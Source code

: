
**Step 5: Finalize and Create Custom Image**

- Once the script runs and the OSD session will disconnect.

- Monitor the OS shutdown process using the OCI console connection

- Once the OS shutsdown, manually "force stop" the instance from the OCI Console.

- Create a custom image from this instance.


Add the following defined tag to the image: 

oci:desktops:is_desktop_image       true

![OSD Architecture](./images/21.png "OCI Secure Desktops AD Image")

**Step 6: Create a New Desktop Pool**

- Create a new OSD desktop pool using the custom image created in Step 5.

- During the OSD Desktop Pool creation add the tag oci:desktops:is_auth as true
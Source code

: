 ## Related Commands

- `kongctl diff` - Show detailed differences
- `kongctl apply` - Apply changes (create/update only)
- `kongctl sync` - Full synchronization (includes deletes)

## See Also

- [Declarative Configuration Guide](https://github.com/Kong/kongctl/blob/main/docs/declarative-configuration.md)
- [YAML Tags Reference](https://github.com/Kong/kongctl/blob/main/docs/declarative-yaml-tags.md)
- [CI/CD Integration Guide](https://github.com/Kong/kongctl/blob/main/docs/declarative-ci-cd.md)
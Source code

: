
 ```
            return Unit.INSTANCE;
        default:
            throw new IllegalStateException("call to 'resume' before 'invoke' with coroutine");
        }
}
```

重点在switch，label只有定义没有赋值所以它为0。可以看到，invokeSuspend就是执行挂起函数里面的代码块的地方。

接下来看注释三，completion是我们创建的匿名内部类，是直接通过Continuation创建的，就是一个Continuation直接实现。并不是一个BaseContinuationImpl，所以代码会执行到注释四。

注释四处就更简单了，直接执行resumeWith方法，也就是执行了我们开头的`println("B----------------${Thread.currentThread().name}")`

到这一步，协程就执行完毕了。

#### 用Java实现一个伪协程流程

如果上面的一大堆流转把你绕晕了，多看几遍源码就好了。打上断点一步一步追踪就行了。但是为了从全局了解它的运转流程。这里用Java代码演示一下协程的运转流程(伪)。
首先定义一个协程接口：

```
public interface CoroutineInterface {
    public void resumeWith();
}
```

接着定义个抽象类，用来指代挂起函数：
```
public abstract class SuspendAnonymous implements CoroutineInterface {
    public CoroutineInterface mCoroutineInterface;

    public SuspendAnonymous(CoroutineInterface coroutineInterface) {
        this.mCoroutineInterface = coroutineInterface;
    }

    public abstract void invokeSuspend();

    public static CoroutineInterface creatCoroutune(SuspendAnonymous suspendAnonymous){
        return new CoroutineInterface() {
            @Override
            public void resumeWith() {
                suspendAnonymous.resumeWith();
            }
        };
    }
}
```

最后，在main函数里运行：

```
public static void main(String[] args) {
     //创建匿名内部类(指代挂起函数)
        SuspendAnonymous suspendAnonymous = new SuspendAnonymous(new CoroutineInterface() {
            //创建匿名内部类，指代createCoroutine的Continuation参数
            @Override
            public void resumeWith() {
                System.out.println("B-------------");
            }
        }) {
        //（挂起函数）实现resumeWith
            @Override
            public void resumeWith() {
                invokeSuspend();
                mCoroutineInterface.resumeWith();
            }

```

• What needs to be done:
State how many lines of the records above contain the word "true", giving only that number.

• Answer box:
2